Of course, there’s always that couch potato or sloth, but he’s not common and the condition is usually not permanent. Usually this comes as a phase of puberty when all the energy seems to be going into growing a body. Indeed, they may seem to be losing more than they are gaining for a while, especially boys, whose favourite subjects may become sleeping and eating during this time, but this phase eventually passes.

Breaking free from the school method and giving the students the control over their education empowers them to take responsibility and to develop what God has created. It actually gets easier for the parents as the students take on more complicated concepts.

I have seen home education fail at this secondary stage. However, this is usually when the student either goes to school, brings school home, or when the parents attempt to mimic a school approach to programming.

When considering that school specializes in one-size-fits-all programming, having anything to do with school at this phase essentially eliminates the very advantages to home education.

Students do not need to learn all the subjects nor all the levels or concepts within each subject. It should make sense that to tailor the program to the student’s ability and interests will save a lot of valuable time and allow for early maturation and specialization.
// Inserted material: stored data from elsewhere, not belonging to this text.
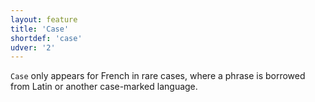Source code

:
 ```yaml
---
layout: feature
title: 'Case'
shortdef: 'case'
udver: '2'
---
```


`Case` only appears for French in rare cases, where a phrase is borrowed from Latin or another case-marked language.
<!-- Interlanguage links updated Út zář 29 20:23:06 CEST 2020 -->

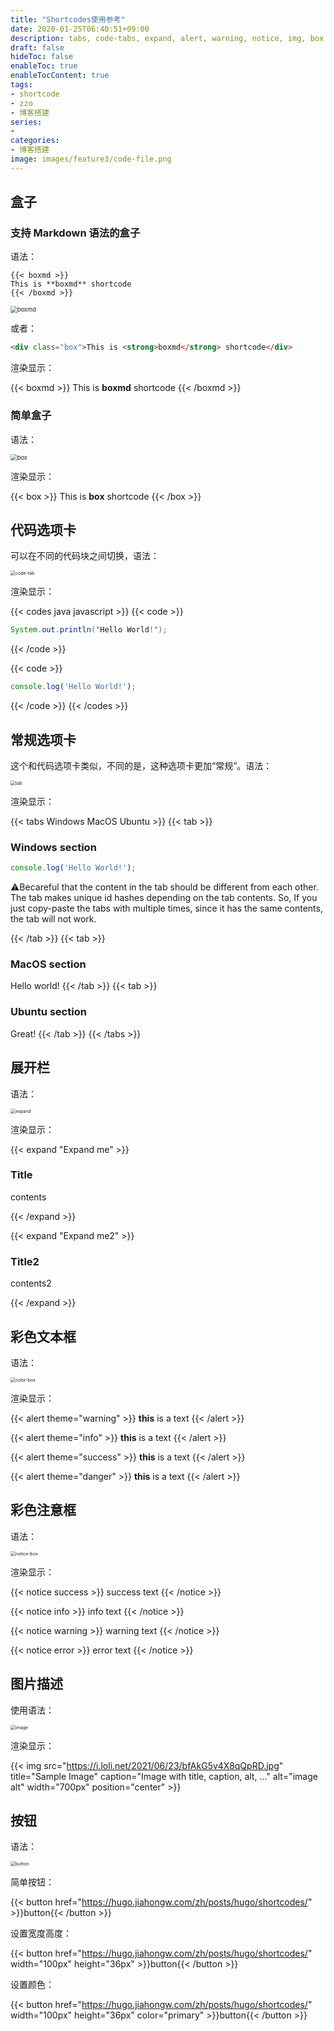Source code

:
 ```yaml
---
title: "Shortcodes使用参考"
date: 2020-01-25T06:40:51+09:00
description: tabs, code-tabs, expand, alert, warning, notice, img, box
draft: false
hideToc: false
enableToc: true
enableTocContent: true
tags:
- shortcode
- zzo
- 博客搭建
series:
-
categories:
- 博客搭建
image: images/feature3/code-file.png
---
```





## 盒子

### 支持 Markdown 语法的盒子

语法：
```
{{< boxmd >}}
This is **boxmd** shortcode
{{< /boxmd >}}
```

<img src="https://raw.githubusercontent.com/redisread/Image/master/Blog/image-20210822151028711.png" alt="boxmd" style="zoom: 67%;" />

或者：

```html
<div class="box">This is <strong>boxmd</strong> shortcode</div>
```

渲染显示：

{{< boxmd >}}
This is **boxmd** shortcode
{{< /boxmd >}}

### 简单盒子

语法：

<img src="https://raw.githubusercontent.com/redisread/Image/master/Blog/image-20210822151055228.png" alt="box" style="zoom: 67%;" />

渲染显示：

{{< box >}}
This is **box** shortcode
{{< /box >}}

## 代码选项卡

可以在不同的代码块之间切换，语法：

<img src="https://raw.githubusercontent.com/redisread/Image/master/Blog/image-20210822151330018.png" alt="code-tab" style="zoom:50%;" />

渲染显示：

{{< codes java javascript >}}
  {{< code >}}

  ```java
  System.out.println('Hello World!');
  ```

  {{< /code >}}

  {{< code >}}

  ```javascript
  console.log('Hello World!');
  ```

  {{< /code >}}
{{< /codes >}}

## 常规选项卡

这个和代码选项卡类似，不同的是，这种选项卡更加“常规”。语法：

<img src="https://raw.githubusercontent.com/redisread/Image/master/Blog/image-20210822151412190.png" alt="tab" style="zoom:50%;" />

渲染显示：

{{< tabs Windows MacOS Ubuntu >}}
  {{< tab >}}

### Windows section

  ```javascript
  console.log('Hello World!');
  ```

  ⚠️Becareful that the content in the tab should be different from each other. The tab makes unique id hashes depending on the tab contents. So, If you just copy-paste the tabs with multiple times, since it has the same contents, the tab will not work.

  {{< /tab >}}
  {{< tab >}}

### MacOS section

  Hello world!
  {{< /tab >}}
  {{< tab >}}

### Ubuntu section

  Great!
  {{< /tab >}}
{{< /tabs >}}

## 展开栏

语法：

<img src="https://raw.githubusercontent.com/redisread/Image/master/Blog/image-20210822151433085.png" alt="expand" style="zoom:50%;" />

渲染显示：

{{< expand "Expand me" >}}

### Title

contents

{{< /expand >}}

{{< expand "Expand me2" >}}

### Title2

contents2

{{< /expand >}}

## 彩色文本框

语法：

<img src="https://raw.githubusercontent.com/redisread/Image/master/Blog/image-20210822151517314.png" alt="color-box" style="zoom:50%;" />

渲染显示：

{{< alert theme="warning" >}}
**this** is a text
{{< /alert >}}

{{< alert theme="info" >}}
**this** is a text
{{< /alert >}}

{{< alert theme="success" >}}
**this** is a text
{{< /alert >}}

{{< alert theme="danger" >}}
**this** is a text
{{< /alert >}}

## 彩色注意框

语法：

<img src="https://raw.githubusercontent.com/redisread/Image/master/Blog/image-20210822151605088.png" alt="notice-box" style="zoom:50%;" />

渲染显示：

{{< notice success >}}
success text
{{< /notice >}}

{{< notice info >}}
info text
{{< /notice >}}

{{< notice warning >}}
warning text
{{< /notice >}}

{{< notice error >}}
error text
{{< /notice >}}

## 图片描述

使用语法：

<img src="https://raw.githubusercontent.com/redisread/Image/master/Blog/image-20210822152923916.png" alt="image" style="zoom: 50%;" />

渲染显示：

{{< img src="https://i.loli.net/2021/06/23/bfAkG5v4X8qQpRD.jpg" title="Sample Image" caption="Image with title, caption, alt, ..." alt="image alt" width="700px" position="center" >}}

## 按钮

语法：

<img src="https://raw.githubusercontent.com/redisread/Image/master/Blog/image-20210822151228564.png" alt="button" style="zoom:50%;" />

简单按钮：

{{< button href="https://hugo.jiahongw.com/zh/posts/hugo/shortcodes/" >}}button{{< /button >}}

设置宽度高度：

{{< button href="https://hugo.jiahongw.com/zh/posts/hugo/shortcodes/" width="100px" height="36px" >}}button{{< /button >}}

设置颜色：

{{< button href="https://hugo.jiahongw.com/zh/posts/hugo/shortcodes/" width="100px" height="36px" color="primary" >}}button{{< /button >}}
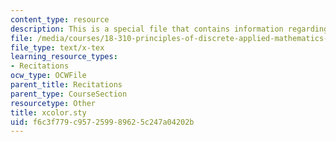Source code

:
 ```yaml
---
content_type: resource
description: This is a special file that contains information regarding xcolor.
file: /media/courses/18-310-principles-of-discrete-applied-mathematics-fall-2013/f6c3f779c957259989625c247a04202b_xcolor.sty
file_type: text/x-tex
learning_resource_types:
- Recitations
ocw_type: OCWFile
parent_title: Recitations
parent_type: CourseSection
resourcetype: Other
title: xcolor.sty
uid: f6c3f779-c957-2599-8962-5c247a04202b
---
```

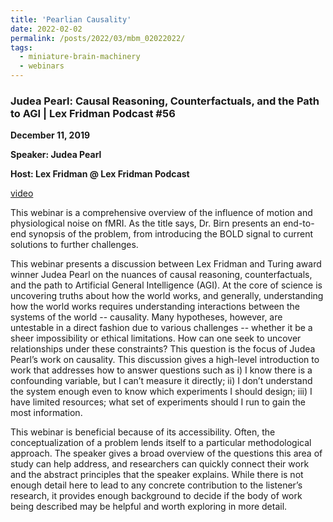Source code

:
 ```yaml
---
title: 'Pearlian Causality'
date: 2022-02-02
permalink: /posts/2022/03/mbm_02022022/
tags:
  - miniature-brain-machinery
  - webinars
---
```


### Judea Pearl: Causal Reasoning, Counterfactuals, and the Path to AGI | Lex Fridman Podcast #56

**December 11, 2019**

**Speaker: Judea Pearl**

**Host: Lex Fridman @ Lex Fridman Podcast**

[video](https://www.youtube.com/watch?v=pEBI0vF45ic)

This webinar is a comprehensive overview of the influence of motion and physiological noise on fMRI. As the title says, Dr. Birn presents an end-to-end synopsis of the problem, from introducing the BOLD signal to current solutions to further challenges.

This webinar presents a discussion between Lex Fridman and Turing award winner Judea Pearl on the nuances of causal reasoning, counterfactuals, and the path to Artificial General Intelligence (AGI). At the core of science is uncovering truths about how the world works, and generally, understanding how the world works requires understanding interactions between the systems of the world -- causality. Many hypotheses, however, are untestable in a direct fashion due to various challenges -- whether it be a sheer impossibility or ethical limitations. How can one seek to uncover relationships under these constraints? This question is the focus of Judea Pearl’s work on causality. This discussion gives a high-level introduction to work that addresses how to answer questions such as i) I know there is a confounding variable, but I can’t measure it directly; ii) I don’t understand the system enough even to know which experiments I should design; iii) I have limited resources; what set of experiments should I run to gain the most information.

This webinar is beneficial because of its accessibility. Often, the conceptualization of a problem lends itself to a particular methodological approach. The speaker gives a broad overview of the questions this area of study can help address, and researchers can quickly connect their work and the abstract principles that the speaker explains. While there is not enough detail here to lead to any concrete contribution to the listener’s research, it provides enough background to decide if the body of work being described may be helpful and worth exploring in more detail.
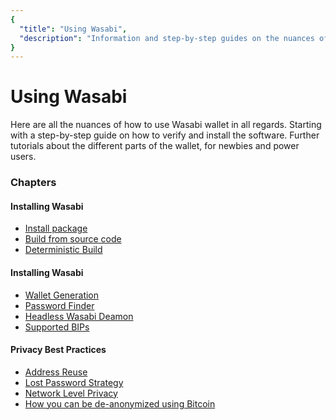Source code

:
 ```yaml
---
{
  "title": "Using Wasabi",
  "description": "Information and step-by-step guides on the nuances of how to use Wasabi. This is the Wasabi documentation, an archive of knowledge about the open-source, non-custodial and privacy-focused Bitcoin wallet for desktop."
}
---
```


# Using Wasabi

Here are all the nuances of how to use Wasabi wallet in all regards.
Starting with a step-by-step guide on how to verify and install the software.
Further tutorials about the different parts of the wallet, for newbies and power users.

### Chapters

#### Installing Wasabi
- [Install package](/using-wasabi/InstallPackage.html)
- [Build from source code](/using-wasabi/BuildSource.html)
- [Deterministic Build](/using-wasabi/DeterministicBuild.html)
#### Installing Wasabi
- [Wallet Generation](/using-wasabi/WalletGeneration.html)
- [Password Finder](/using-wasabi/PasswordFinder.html)
- [Headless Wasabi Deamon](/using-wasabi/Daemon.html)
- [Supported BIPs](/using-wasabi/BIPs.html)
#### Privacy Best Practices
- [Address Reuse](/using-wasabi/AddressReuse.html)
- [Lost Password Strategy](/using-wasabi/LostPassword.html)
- [Network Level Privacy](/using-wasabi/NetworkLevelPrivacy.html)
- [How you can be de-anonymized using Bitcoin](/using-wasabi/Deanonimization.html)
There is no need to fear not being able to teach secondary level students. They can teach themselves. In fact, that was the secret to my success as a high school teacher. I directed my students. I encouraged them to take responsibility for their education and I helped them get it.

I consistently got better results than my colleagues and received innumerable “thank you’s” from students for having taught them how to learn, but actually all I had done was to expect them to learn and master the concepts. Even as a high school teacher, I got to the point where I rarely taught! And the results were obvious!